LES BONNES
Le petit livreur monte gaiement les marches du pavillon des Lancelin... Il connaît bien le numéro 6 de la rue Bruyère. Une fois par semaine, il vient livrer une pièce de viande, un rôti bien lardé, bien ficelé, au domicile de l'ancien avoué Lancelin qui vit avec sa femme et sa fille dans ce quartier chic du Mans.
Au passage, le garçon boucher tire sur la queue du chat tigré qui miaule désespérément à la porte. Le chat sursaute et s'enfuit, le poil hérissé de colère. Du massif de fleurs où il s'est réfugié, il observe le gamin qui tire sur la sonnette en sifflotant. Il guette... Il sait que la porte va s'ouvrir, et qu'il pourra bondir dans les jambes de la bonne, et filer au coin de la cheminée du salon, se réchauffer les pattes. On est en février, il fait un froid dur et sec, avec des relents de neige qui glacent les moustaches.

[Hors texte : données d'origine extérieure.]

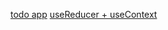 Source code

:[todo app](https://zenn.dev/sprout2000/articles/60cc8f1aa08b4b)
[useReducer + useContext](https://zenn.dev/sprout2000/articles/1b52258b507b70) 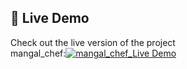 ## 🚀 Live Demo
Check out the live version of the project   
mangal_chef:[![mangal_chef_Live Demo](https://img.shields.io/badge/Live%20Demo-Netlify-brightgreen?style=for-the-badge&logo=netlify)](https://sweet-shortbread-d8d5bd.netlify.app/)

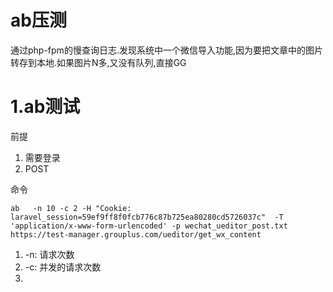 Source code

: # ab压测

通过php-fpm的慢查询日志.发现系统中一个微信导入功能,因为要把文章中的图片转存到本地.如果图片N多,又没有队列,直接GG

# 1.ab测试

前提

1. 需要登录
2. POST

命令

`ab   -n 10 -c 2 -H "Cookie: laravel_session=59ef9ff8f0fcb776c87b725ea80280cd5726037c"  -T 'application/x-www-form-urlencoded' -p wechat_ueditor_post.txt https://test-manager.grouplus.com/ueditor/get_wx_content`

1. -n: 请求次数
2. -c: 并发的请求次数
3. 
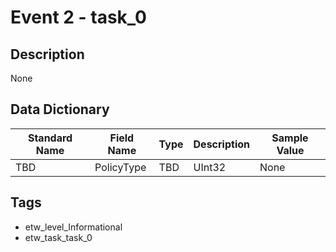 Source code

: # Event 2 - task_0

## Description
None

## Data Dictionary
|Standard Name|Field Name|Type|Description|Sample Value|
|---|---|---|---|---|
|TBD|PolicyType|TBD|UInt32|None|None|

## Tags
* etw_level_Informational
* etw_task_task_0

La porte tarde à s'ouvrir, le gamin sonne à nouveau. C'est curieux; d'habitude, la cuisinière le voit arriver par la fenêtre et lui ouvre la porte, avant même qu'il ait sonné. Elle est peut-être sortie. Mais il y a la femme de chambre. Il tambourine à la porte sans résultat. Que faire ? Il est 6 heures passées, et il n'a pas fini sa tournée. Le chat l'observe toujours. Impossible de laisser le rôti, même sur l'appui de la fenêtre... Sans conviction, le gamin sonne une dernière fois. Décidément, il n'y a personne. Tant pis, les Lancelin ne mangeront pas de rôti demain.

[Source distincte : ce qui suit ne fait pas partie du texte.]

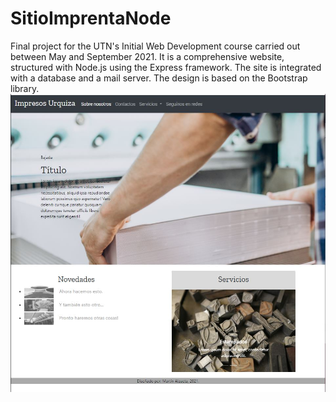 # SitioImprentaNode

Final project for the UTN's Initial Web Development course carried out between May and September 2021. It is a comprehensive website, structured with Node.js using the Express framework. The site is integrated with a database and a mail server. The design is based on the Bootstrap library. 
<img src="Captura.JPG">

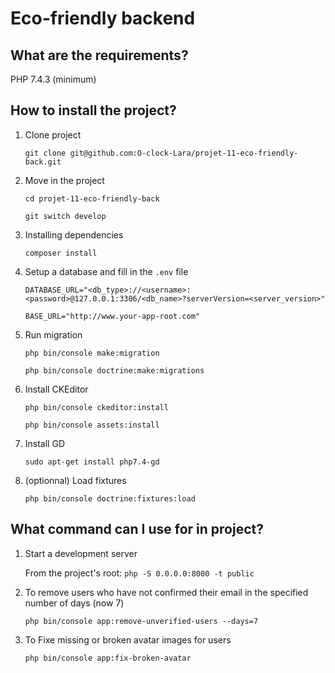 # Eco-friendly backend

## What are the requirements?

PHP 7.4.3 (minimum)

## How to install the project?

1. Clone project

    `git clone git@github.com:O-clock-Lara/projet-11-eco-friendly-back.git`

2. Move in the project

    `cd projet-11-eco-friendly-back`

    `git switch develop`

3. Installing dependencies

    `composer install`

4. Setup a database and fill in the `.env` file

    `DATABASE_URL="<db_type>://<username>:<password>@127.0.0.1:3306/<db_name>?serverVersion=<server_version>"`

    `BASE_URL="http://www.your-app-root.com"`

5. Run migration

    `php bin/console make:migration`

    `php bin/console doctrine:make:migrations`

6. Install CKEditor

    `php bin/console ckeditor:install`

    `php bin/console assets:install`

7. Install GD

    `sudo apt-get install php7.4-gd`

8. (optionnal) Load fixtures

    `php bin/console doctrine:fixtures:load`

## What command can I use for in project?

1. Start a development server

    From the project's root: `php -S 0.0.0.0:8000 -t public`

2. To remove users who have not confirmed their email in the specified number of days (now 7)
    
    `php bin/console app:remove-unverified-users --days=7`

3. To Fixe missing or broken avatar images for users
   
    `php bin/console app:fix-broken-avatar`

Et le petit livreur saute sur sa bicyclette, et disparaît à grands coups de pédales...
Le chat regarde toujours la porte et il a toujours le poil hérissé. En y regardant de plus près, le chat comme la maison a un air bizarre... Il y a de ces sortes d'immobilités et de silences qui sentent le drame. Mais il faut, pour les remarquer, ne pas être aussi pressé qu'un garçon livreur de quinze ans qui veut finir sa tournée.
Derrière cette porte close, il y a des pièces confortables. Une cheminée éclaire seule le petit salon où M. Lancelin a l'habitude de fumer son cigare après le dîner... Pour l'instant il est à son cercle. L'intérieur semble désert. Aucune lumière. Pourtant, quatre personnes l'occupent en ce moment... Quatre femmes. Deux d'entre elles sont mortes, les deux autres se terrent dans une minuscule chambre de bonne, à l'extrémité d'un lit étroit. Leurs yeux sont hagards, leur souffle précipité, elles se serrent l'une contre l'autre, terrorisées, car — un médecin légiste le dira plus tard — un crime vient d'être commis ici avec un raffinement de torture, que l'on ne trouve que chez les peuples non civilisés.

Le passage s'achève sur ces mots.